He’s dancing in there again. That feels like the only way to describe the continual movement going on within my innards. Sometimes I am forced to clutch my belly and hold my breath until it passes. I can look down and see his head shifting from one side to another, see his hand poking up on one side while his feet stretch out the other. Someone told me the uterus is thinner the second time around so you feel things more. It’s started to wake me up at night, every few hours. This is what people don’t tell you, that you start to lose sleep even before the baby’s out.
The due date is less than a month away. Home stretch. Nine months is definitely worse the second time around.
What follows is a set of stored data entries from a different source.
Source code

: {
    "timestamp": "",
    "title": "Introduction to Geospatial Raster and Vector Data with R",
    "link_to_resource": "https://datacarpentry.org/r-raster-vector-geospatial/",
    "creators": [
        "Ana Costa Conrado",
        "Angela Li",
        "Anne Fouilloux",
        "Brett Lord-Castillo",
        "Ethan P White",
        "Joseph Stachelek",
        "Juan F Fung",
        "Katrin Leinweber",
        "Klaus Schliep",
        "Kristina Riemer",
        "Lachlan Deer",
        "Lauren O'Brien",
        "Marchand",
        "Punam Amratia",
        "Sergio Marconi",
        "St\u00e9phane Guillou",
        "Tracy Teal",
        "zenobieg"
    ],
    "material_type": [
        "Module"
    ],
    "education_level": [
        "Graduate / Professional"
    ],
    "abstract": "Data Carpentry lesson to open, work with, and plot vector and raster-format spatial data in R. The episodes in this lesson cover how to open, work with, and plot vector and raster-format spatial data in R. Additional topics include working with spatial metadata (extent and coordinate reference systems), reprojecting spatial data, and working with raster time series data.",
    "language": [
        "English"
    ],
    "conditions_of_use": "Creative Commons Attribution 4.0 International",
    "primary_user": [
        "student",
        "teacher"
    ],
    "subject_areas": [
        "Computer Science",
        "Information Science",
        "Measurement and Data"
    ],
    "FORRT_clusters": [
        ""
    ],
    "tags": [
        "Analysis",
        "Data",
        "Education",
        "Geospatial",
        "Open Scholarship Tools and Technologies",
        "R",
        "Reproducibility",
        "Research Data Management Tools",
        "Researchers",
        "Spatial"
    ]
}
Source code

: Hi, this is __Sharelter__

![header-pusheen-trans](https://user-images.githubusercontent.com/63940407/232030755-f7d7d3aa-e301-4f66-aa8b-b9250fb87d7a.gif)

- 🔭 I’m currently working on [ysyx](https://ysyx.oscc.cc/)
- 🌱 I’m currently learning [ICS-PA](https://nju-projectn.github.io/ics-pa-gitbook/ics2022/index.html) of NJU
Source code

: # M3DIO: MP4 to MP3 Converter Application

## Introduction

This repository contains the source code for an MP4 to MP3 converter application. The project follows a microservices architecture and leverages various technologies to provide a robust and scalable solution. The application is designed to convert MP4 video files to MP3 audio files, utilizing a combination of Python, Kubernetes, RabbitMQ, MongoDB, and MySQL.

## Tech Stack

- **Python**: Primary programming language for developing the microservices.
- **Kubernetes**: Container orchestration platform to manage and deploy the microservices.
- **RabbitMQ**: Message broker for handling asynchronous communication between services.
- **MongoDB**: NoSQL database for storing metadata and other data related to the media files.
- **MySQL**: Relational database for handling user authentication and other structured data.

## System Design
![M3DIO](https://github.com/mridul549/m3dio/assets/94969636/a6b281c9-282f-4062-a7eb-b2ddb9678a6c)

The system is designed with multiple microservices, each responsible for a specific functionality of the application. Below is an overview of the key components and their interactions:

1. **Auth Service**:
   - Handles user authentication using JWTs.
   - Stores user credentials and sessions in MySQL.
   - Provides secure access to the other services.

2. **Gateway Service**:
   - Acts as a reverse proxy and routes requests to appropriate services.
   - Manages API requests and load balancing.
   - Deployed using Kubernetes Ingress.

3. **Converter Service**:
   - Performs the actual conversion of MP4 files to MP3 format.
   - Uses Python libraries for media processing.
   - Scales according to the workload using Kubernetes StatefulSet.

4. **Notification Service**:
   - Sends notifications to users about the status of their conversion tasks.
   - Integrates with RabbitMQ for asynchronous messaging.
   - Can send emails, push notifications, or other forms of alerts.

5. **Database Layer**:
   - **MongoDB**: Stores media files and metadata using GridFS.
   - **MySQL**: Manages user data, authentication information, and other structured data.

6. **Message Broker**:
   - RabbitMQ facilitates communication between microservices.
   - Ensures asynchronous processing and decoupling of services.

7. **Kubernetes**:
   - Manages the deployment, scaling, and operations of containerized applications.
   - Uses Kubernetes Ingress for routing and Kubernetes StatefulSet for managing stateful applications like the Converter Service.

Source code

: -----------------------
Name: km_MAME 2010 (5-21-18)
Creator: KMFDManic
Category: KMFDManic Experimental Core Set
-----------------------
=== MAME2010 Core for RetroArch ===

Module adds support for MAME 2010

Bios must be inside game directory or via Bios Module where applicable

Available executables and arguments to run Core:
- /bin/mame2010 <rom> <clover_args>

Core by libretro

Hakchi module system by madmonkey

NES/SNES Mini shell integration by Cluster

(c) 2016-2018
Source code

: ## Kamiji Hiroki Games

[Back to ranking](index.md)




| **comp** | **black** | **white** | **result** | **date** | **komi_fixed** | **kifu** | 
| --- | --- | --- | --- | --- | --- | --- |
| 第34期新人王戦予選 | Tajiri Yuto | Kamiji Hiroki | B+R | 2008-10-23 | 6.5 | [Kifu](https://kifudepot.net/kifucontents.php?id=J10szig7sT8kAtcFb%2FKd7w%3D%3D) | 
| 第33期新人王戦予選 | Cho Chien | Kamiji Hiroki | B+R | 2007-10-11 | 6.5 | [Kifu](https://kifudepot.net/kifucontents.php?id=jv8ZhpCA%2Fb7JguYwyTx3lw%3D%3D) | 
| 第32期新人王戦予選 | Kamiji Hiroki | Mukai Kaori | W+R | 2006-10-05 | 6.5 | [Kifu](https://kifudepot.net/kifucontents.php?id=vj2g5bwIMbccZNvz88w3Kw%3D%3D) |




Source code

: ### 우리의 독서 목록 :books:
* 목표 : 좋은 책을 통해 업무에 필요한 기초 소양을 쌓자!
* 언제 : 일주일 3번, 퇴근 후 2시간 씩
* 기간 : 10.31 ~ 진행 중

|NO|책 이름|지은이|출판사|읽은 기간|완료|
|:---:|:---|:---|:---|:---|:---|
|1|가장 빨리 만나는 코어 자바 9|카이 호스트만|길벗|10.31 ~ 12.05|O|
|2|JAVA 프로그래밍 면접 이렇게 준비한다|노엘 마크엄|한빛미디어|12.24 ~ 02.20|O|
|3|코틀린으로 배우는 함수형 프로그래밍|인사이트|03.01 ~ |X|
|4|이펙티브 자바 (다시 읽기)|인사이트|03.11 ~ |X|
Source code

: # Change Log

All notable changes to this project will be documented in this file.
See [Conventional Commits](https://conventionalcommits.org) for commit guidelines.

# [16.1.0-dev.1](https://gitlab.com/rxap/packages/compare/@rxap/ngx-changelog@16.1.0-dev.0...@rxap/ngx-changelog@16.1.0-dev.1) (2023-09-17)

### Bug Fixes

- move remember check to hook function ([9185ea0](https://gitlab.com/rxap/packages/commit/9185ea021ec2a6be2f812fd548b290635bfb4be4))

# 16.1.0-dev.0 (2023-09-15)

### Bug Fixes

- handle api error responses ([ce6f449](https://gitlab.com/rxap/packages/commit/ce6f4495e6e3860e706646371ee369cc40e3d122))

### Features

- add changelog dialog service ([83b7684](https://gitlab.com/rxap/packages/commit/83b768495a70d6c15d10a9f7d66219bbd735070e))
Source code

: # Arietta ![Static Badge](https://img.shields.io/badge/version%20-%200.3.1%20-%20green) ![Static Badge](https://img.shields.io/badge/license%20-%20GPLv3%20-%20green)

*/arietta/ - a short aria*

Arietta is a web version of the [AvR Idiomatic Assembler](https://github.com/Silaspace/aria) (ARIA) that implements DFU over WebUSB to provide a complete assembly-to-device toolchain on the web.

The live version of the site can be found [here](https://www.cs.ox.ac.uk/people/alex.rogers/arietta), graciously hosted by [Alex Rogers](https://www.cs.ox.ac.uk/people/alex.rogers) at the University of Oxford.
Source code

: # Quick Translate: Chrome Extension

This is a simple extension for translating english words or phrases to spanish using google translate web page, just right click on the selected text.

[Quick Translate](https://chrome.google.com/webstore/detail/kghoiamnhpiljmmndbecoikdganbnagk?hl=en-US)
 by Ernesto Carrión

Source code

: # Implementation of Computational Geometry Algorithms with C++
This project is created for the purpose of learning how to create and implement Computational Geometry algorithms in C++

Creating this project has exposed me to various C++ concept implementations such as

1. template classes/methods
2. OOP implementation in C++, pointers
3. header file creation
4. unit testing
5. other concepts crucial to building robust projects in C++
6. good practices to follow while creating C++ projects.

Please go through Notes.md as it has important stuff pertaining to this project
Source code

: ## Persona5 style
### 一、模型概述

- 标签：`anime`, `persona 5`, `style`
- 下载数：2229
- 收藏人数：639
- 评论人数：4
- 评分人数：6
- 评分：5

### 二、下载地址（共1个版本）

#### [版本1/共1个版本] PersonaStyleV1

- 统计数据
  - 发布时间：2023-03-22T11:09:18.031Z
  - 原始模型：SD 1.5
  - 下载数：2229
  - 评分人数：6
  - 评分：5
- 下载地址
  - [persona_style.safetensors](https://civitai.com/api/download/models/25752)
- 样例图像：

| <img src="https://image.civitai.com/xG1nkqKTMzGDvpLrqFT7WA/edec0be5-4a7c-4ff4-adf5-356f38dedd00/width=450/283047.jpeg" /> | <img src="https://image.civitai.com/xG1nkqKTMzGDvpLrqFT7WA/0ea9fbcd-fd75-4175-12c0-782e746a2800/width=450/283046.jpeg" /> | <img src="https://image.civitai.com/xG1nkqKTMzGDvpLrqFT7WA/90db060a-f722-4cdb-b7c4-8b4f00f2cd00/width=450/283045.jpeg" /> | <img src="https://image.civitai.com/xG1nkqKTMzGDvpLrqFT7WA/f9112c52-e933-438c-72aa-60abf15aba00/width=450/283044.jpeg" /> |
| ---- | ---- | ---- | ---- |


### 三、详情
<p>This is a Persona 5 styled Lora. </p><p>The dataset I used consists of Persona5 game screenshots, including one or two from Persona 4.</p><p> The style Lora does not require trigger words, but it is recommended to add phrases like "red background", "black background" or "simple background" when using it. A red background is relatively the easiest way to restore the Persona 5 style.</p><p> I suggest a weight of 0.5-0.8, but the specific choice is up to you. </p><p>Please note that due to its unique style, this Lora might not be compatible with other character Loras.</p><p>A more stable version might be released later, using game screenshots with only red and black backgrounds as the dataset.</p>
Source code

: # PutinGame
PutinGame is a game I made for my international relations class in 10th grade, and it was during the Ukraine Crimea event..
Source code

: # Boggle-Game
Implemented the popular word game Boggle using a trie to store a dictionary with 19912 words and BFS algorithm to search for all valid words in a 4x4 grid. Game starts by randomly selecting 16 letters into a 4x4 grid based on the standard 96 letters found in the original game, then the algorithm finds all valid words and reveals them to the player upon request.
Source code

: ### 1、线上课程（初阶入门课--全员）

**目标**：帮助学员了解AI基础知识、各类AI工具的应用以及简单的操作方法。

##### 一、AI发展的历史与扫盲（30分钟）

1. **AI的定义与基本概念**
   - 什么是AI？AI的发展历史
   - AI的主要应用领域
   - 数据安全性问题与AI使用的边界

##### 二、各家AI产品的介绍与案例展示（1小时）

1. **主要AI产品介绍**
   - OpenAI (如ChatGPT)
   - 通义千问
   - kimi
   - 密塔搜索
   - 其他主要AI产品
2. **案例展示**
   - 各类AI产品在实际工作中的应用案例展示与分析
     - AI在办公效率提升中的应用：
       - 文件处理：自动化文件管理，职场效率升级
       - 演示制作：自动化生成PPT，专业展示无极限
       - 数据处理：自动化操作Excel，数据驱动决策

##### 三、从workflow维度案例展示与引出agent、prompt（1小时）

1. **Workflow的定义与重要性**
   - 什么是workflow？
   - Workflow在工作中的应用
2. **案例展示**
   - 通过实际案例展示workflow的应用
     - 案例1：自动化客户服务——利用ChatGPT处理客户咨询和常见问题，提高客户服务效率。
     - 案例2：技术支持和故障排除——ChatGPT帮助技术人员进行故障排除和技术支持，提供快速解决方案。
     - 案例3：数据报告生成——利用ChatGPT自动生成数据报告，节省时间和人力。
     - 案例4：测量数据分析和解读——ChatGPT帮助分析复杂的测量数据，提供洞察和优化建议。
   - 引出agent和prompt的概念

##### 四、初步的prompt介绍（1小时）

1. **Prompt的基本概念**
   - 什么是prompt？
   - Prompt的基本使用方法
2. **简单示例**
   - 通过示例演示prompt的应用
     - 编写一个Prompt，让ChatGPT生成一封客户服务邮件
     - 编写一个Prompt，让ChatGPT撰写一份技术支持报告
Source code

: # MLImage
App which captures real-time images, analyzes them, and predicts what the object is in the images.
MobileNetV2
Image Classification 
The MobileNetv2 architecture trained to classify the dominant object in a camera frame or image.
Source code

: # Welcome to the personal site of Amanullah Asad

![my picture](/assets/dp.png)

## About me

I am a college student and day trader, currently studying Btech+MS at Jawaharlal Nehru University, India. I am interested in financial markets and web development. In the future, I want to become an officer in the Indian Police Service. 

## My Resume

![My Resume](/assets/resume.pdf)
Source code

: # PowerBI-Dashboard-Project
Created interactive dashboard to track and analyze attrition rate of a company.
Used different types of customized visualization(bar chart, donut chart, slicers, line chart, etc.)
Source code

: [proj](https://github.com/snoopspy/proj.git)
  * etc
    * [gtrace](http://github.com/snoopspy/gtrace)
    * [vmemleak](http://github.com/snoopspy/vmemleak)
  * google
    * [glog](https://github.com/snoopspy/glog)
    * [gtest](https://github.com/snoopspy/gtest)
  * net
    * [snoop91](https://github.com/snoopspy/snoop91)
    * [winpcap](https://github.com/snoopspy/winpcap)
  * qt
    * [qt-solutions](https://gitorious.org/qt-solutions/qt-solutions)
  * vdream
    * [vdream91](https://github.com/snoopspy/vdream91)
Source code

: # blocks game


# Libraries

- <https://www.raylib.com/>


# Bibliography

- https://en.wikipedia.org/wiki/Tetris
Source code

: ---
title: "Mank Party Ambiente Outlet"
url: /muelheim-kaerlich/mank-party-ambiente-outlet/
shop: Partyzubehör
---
I feel weighed down, like someone trying to swim with weights around my waist; I have to screw up mental energy before hoisting myself up or bending down to reach something. The list of imperatives that need to get done runs like a news ticker through my mind—organize office, unpack decorations, buy lamps—and none of it gets done. By the time I put her down for a nap, I don’t feel up to doing much more than lying down.
Sometimes I feel if I have to read Cinderella in Chinese or sing The Wheels on the Bus one more time I’m going to lose it. Lose it in that desperate way I used to feel when I walked into the E.R. and saw five more charts in the bin. Back then, that usually meant the same thing it does now: that I need to take a break, shower, and sleep.
So part of what I’m learning is to adjust my expectations, to give myself grace. I have a hard time letting other people take care of E without feeling guilty, which I think stems from my assumption that since I’m not working I should be able to handle it all the time. But this is work. Carrying around a cavorting full-term fetus while entertaining a two year-old is work. So I guess I’ll be okay taking naps. And if someone wants to help watch her so I can actually get out of the house once by myself, I might say yes.